I am trying to figure out how to express the sentence “not all rainy days are cold” using predicate logic. This is actually a multiple-choice exercise where the choices are as follows:

(A) $\forall d(\mathrm{Rainy}(d)\land \neg\mathrm{Cold}(d))$

(B) $\forall d(\neg\mathrm{Rainy}(d)\to \mathrm{Cold}(d))$

(C) $\exists d(\neg\mathrm{Rainy}(d)\to\mathrm{Cold}(d))$

(D) $\exists d(\mathrm{Rainy}(d)\land \neg\mathrm{Cold}(d))$

I am really having a hard time understanding how to read sentences correctly when they are in predicate logic notation. Can someone give me a hint on how to do this and also how to approach the problem above?

Solutions Collecting From Web of "How to express the statement “not all rainy days are cold” using predicate logic?"

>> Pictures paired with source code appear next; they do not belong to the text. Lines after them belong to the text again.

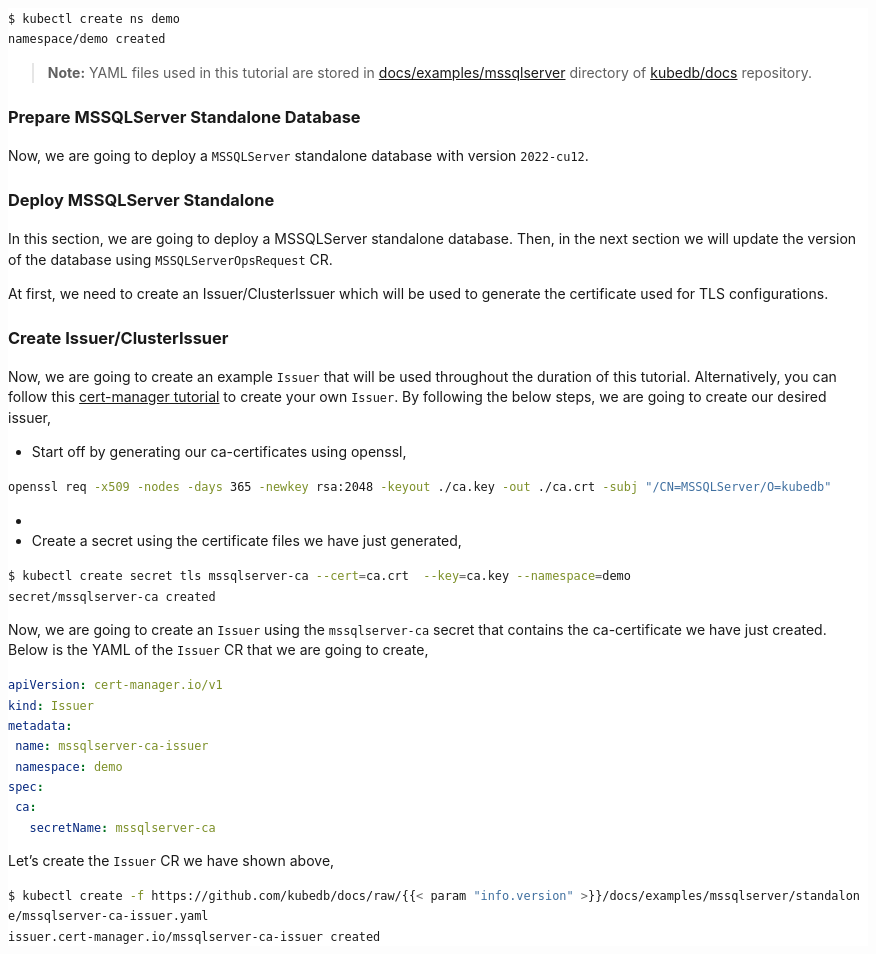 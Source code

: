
 ```bash
$ kubectl create ns demo
namespace/demo created
```

> **Note:** YAML files used in this tutorial are stored in [docs/examples/mssqlserver](/docs/v2025.2.19/examples/mssqlserver/update-version) directory of [kubedb/docs](https://github.com/kube/docs) repository.

### Prepare MSSQLServer Standalone Database

Now, we are going to deploy a `MSSQLServer` standalone database with version `2022-cu12`.

### Deploy MSSQLServer Standalone

In this section, we are going to deploy a MSSQLServer standalone database. Then, in the next section we will update the version of the database using `MSSQLServerOpsRequest` CR.

At first, we need to create an Issuer/ClusterIssuer which will be used to generate the certificate used for TLS configurations.

### Create Issuer/ClusterIssuer

Now, we are going to create an example `Issuer` that will be used throughout the duration of this tutorial. Alternatively, you can follow this [cert-manager tutorial](https://cert-manager.io/docs/configuration/ca/) to create your own `Issuer`. By following the below steps, we are going to create our desired issuer,

- Start off by generating our ca-certificates using openssl,
```bash
openssl req -x509 -nodes -days 365 -newkey rsa:2048 -keyout ./ca.key -out ./ca.crt -subj "/CN=MSSQLServer/O=kubedb"
```
-
- Create a secret using the certificate files we have just generated,
```bash
$ kubectl create secret tls mssqlserver-ca --cert=ca.crt  --key=ca.key --namespace=demo 
secret/mssqlserver-ca created
```
Now, we are going to create an `Issuer` using the `mssqlserver-ca` secret that contains the ca-certificate we have just created. Below is the YAML of the `Issuer` CR that we are going to create,

```yaml
apiVersion: cert-manager.io/v1
kind: Issuer
metadata:
 name: mssqlserver-ca-issuer
 namespace: demo
spec:
 ca:
   secretName: mssqlserver-ca
```

Let’s create the `Issuer` CR we have shown above,
```bash
$ kubectl create -f https://github.com/kubedb/docs/raw/{{< param "info.version" >}}/docs/examples/mssqlserver/standalone/mssqlserver-ca-issuer.yaml
issuer.cert-manager.io/mssqlserver-ca-issuer created
```
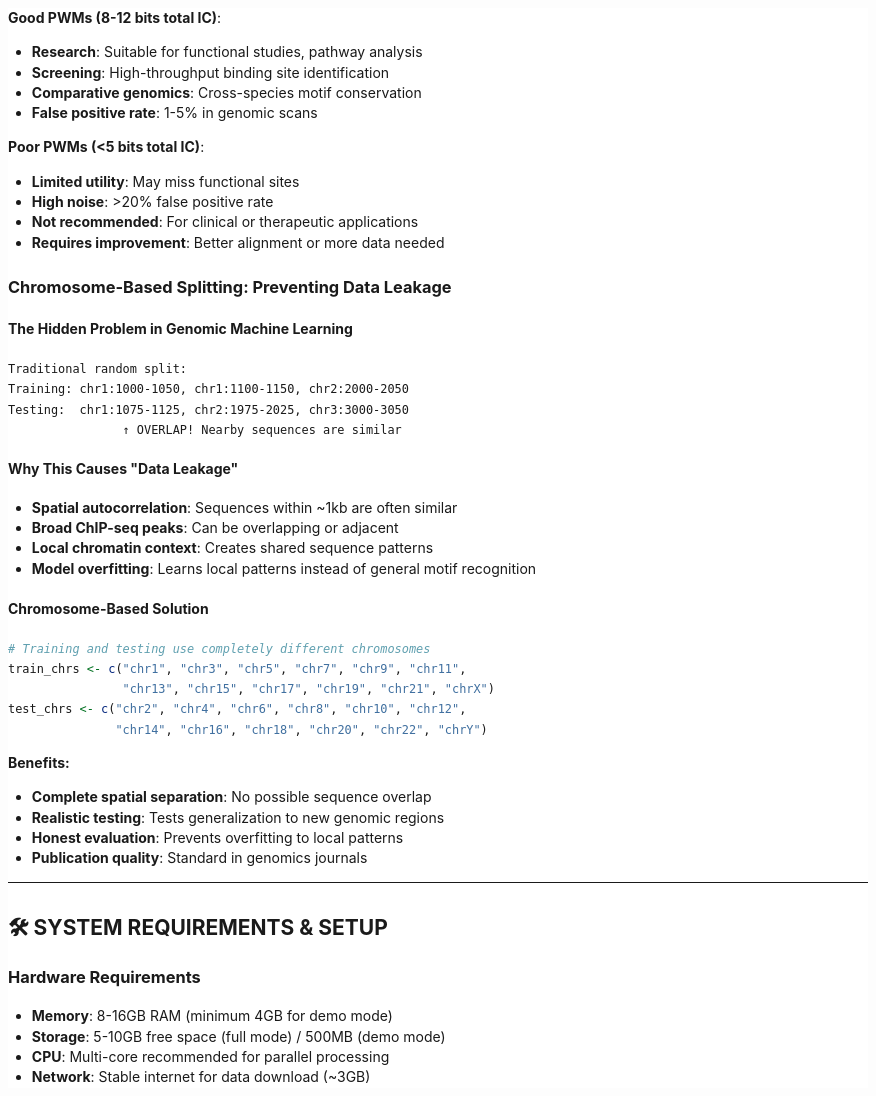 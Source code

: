 **Good PWMs (8-12 bits total IC)**:
- **Research**: Suitable for functional studies, pathway analysis
- **Screening**: High-throughput binding site identification
- **Comparative genomics**: Cross-species motif conservation
- **False positive rate**: 1-5% in genomic scans

**Poor PWMs (<5 bits total IC)**:
- **Limited utility**: May miss functional sites
- **High noise**: >20% false positive rate
- **Not recommended**: For clinical or therapeutic applications
- **Requires improvement**: Better alignment or more data needed

### **Chromosome-Based Splitting: Preventing Data Leakage**

#### **The Hidden Problem in Genomic Machine Learning**
```
Traditional random split:
Training: chr1:1000-1050, chr1:1100-1150, chr2:2000-2050
Testing:  chr1:1075-1125, chr2:1975-2025, chr3:3000-3050
                ↑ OVERLAP! Nearby sequences are similar
```

#### **Why This Causes "Data Leakage"**
- **Spatial autocorrelation**: Sequences within ~1kb are often similar
- **Broad ChIP-seq peaks**: Can be overlapping or adjacent
- **Local chromatin context**: Creates shared sequence patterns
- **Model overfitting**: Learns local patterns instead of general motif recognition

#### **Chromosome-Based Solution**
```r
# Training and testing use completely different chromosomes
train_chrs <- c("chr1", "chr3", "chr5", "chr7", "chr9", "chr11", 
                "chr13", "chr15", "chr17", "chr19", "chr21", "chrX")
test_chrs <- c("chr2", "chr4", "chr6", "chr8", "chr10", "chr12", 
               "chr14", "chr16", "chr18", "chr20", "chr22", "chrY")
```

**Benefits:**
- **Complete spatial separation**: No possible sequence overlap
- **Realistic testing**: Tests generalization to new genomic regions
- **Honest evaluation**: Prevents overfitting to local patterns
- **Publication quality**: Standard in genomics journals

---

## **🛠️ SYSTEM REQUIREMENTS & SETUP**

### **Hardware Requirements**
- **Memory**: 8-16GB RAM (minimum 4GB for demo mode)
- **Storage**: 5-10GB free space (full mode) / 500MB (demo mode) 
- **CPU**: Multi-core recommended for parallel processing
- **Network**: Stable internet for data download (~3GB)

Think about the positive statement first (of which your statement is the negation). That is, consider the following statement: “All rainy days are cold.”

Use the following notation:

$P(d):$ The day is rainy.

$Q(d):$ The day is cold.

Thus, we may represent the positive statement as follows:
$$
\forall d(P(d)\to Q(d)).\tag{1}
$$
The statement you are considering is the negation of $(1)$; that is, you are considering the statement, “Not all rainy days are cold.” Thus, you need to negate $(1)$:
$$
\neg[\forall d(P(d)\to Q(d))] \equiv \exists d\neg[P(d)\to Q(d)]\equiv \exists d[P(d)\land \neg Q(d)].
$$
Thus, the answer to your question is D.

The Answer would be D.. Hold on I’ll explain why..

not all rainy days are cold:

$\sim (\forall \text{d} (\text{Rainy}(\text{d}) \to \text{Cold}(\text{d})))$

$\equiv \sim(\forall \text{d}(\sim \text{Rainy}(\text{d}) \lor \text{Cold}(\text{d})))$

$\equiv \exists \text{d}(\text{Rainy}(\text{d}) \wedge \sim \text{Cold}(\text{d}))$

(A) All days are rainy and are not cold.

(B) All days are rainy, cold, or both. (Alternatively: All days that are not rainy are cold.)

(C) There is a day that is rainy, cold, or both.

(D) There is a day that is rainy and is not cold.

A and D are straightforward.

B and C are easy to misunderstand because the material implication operator is easy to misunderstand. The only time ~Rainy(d)→Cold(d) is false is when ~Rainy(d) is true and Cold(d) is false, that is, when Rainy(d) and Cold(d) are both false.

B is true when ~Rainy(d)→Cold(d) is true of all days; each day is rainy, cold, or both.

C is true when ~Rainy(d)→Cold(d) is true of some day d; that particular days is rainy, cold, or both.